::: EXCERPTED DATA :::
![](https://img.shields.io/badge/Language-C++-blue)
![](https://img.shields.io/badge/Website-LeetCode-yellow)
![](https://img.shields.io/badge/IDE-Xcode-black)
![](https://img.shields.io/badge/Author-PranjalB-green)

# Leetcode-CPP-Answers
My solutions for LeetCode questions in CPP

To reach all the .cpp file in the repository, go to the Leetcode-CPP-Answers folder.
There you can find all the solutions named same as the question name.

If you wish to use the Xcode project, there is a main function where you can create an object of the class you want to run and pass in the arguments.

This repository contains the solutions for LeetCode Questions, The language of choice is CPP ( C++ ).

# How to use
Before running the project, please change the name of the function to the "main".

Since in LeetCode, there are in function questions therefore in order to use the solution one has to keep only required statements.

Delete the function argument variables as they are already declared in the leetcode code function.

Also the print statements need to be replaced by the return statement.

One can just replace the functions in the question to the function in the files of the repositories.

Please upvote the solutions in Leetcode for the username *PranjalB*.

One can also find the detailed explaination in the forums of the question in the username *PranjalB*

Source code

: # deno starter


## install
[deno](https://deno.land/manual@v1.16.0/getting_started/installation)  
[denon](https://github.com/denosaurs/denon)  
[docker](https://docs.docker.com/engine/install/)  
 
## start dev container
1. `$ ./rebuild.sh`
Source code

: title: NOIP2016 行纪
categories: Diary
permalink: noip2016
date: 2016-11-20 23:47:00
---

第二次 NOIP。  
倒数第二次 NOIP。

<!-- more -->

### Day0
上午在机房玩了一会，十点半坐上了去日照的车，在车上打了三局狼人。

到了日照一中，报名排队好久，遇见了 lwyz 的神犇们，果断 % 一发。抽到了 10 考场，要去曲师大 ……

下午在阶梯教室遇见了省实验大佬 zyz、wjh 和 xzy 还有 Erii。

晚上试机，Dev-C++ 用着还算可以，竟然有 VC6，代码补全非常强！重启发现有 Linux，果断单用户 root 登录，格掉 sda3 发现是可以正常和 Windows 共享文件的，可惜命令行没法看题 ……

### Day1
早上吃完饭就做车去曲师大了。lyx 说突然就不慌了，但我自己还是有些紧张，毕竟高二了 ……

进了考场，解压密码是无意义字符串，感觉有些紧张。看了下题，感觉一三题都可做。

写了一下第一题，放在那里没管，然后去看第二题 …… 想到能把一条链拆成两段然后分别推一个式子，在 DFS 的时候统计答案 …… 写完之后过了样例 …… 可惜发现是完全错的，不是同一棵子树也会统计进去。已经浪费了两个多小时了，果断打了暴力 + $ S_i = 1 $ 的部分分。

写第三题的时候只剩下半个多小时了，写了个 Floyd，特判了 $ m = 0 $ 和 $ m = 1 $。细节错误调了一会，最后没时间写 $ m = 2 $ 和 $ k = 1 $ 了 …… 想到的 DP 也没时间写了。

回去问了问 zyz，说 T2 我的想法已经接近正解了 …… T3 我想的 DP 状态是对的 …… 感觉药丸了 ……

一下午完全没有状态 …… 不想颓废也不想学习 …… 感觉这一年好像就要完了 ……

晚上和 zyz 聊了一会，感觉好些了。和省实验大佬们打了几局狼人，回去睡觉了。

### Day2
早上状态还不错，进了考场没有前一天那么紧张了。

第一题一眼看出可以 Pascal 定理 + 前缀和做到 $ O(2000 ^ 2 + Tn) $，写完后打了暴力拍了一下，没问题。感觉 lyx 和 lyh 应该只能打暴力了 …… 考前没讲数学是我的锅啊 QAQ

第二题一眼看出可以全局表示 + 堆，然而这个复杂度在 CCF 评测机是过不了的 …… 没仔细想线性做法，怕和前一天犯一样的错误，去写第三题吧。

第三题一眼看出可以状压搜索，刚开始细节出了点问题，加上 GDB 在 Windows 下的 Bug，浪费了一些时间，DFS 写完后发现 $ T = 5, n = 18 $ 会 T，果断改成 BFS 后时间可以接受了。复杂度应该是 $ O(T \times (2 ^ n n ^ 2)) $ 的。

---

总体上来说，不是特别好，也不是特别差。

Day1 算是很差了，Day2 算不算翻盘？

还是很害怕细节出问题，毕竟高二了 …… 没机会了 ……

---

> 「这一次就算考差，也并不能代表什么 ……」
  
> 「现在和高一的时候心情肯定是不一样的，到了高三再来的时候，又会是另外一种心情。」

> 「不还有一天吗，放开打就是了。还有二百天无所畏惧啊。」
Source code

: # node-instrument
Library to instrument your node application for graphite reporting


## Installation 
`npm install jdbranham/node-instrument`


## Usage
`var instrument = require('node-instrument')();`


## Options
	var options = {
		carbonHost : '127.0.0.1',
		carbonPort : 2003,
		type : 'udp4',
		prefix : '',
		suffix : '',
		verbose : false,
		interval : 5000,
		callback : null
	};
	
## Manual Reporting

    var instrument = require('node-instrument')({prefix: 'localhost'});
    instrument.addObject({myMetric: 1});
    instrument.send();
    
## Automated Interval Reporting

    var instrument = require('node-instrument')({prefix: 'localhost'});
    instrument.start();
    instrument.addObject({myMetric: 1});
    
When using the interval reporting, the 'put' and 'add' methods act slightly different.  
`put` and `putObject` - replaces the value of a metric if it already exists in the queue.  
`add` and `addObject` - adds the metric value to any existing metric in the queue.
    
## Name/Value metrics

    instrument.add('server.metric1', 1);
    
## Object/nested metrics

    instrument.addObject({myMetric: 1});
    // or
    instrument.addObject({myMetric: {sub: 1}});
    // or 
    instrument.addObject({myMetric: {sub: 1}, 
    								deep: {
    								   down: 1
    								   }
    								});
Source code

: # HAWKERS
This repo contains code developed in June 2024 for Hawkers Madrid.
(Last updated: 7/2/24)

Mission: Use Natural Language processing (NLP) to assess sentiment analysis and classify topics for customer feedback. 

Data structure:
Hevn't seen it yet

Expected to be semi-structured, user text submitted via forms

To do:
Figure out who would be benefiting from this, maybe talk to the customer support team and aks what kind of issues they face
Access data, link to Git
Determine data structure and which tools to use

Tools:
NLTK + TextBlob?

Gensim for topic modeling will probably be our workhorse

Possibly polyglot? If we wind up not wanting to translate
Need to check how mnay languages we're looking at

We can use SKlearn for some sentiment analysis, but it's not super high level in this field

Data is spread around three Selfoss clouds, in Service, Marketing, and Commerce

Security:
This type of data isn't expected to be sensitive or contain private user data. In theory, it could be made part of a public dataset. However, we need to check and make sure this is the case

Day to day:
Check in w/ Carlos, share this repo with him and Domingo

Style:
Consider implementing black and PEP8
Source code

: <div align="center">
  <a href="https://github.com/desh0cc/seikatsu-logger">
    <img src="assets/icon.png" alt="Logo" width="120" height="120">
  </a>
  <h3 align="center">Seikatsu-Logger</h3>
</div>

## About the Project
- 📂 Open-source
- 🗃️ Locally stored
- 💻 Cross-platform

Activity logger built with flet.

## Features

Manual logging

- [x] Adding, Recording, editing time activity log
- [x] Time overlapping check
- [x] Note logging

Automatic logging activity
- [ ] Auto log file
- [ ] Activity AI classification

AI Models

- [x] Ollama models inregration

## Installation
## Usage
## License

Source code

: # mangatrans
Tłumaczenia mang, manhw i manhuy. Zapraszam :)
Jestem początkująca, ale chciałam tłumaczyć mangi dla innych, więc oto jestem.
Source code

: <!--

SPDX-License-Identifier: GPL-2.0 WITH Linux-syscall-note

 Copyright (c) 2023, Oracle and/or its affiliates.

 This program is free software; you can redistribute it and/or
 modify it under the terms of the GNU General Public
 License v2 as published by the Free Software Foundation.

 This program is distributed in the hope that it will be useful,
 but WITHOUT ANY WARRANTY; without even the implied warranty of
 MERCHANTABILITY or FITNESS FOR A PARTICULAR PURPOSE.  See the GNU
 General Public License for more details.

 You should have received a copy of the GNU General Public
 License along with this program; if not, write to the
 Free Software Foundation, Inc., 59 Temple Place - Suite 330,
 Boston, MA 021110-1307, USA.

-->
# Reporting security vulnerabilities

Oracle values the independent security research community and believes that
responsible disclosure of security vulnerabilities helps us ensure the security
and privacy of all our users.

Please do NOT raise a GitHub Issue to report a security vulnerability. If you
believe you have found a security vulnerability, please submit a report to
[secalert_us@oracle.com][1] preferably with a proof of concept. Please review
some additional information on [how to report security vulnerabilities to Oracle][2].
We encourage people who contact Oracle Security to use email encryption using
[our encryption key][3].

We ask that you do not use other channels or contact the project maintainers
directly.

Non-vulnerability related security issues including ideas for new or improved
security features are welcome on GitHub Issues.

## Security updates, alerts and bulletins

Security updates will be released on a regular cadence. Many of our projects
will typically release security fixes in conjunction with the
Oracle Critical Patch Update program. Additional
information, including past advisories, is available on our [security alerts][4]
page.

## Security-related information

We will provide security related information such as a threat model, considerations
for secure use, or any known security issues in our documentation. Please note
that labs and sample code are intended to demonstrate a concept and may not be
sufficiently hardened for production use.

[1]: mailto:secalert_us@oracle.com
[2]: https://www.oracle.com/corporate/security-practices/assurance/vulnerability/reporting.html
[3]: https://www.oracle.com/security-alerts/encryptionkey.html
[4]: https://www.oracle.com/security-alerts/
:::
PROBLEM TO SOLVE =>
Copy, exactly and only, the lines above that begin with the one containing "Please do NOT" and finish with the one containing "[our encryption key][3].".

EXERCISE ANSWER =>
Please do NOT raise a GitHub Issue to report a security vulnerability. If you
believe you have found a security vulnerability, please submit a report to
[secalert_us@oracle.com][1] preferably with a proof of concept. Please review
some additional information on [how to report security vulnerabilities to Oracle][2].
We encourage people who contact Oracle Security to use email encryption using
[our encryption key][3].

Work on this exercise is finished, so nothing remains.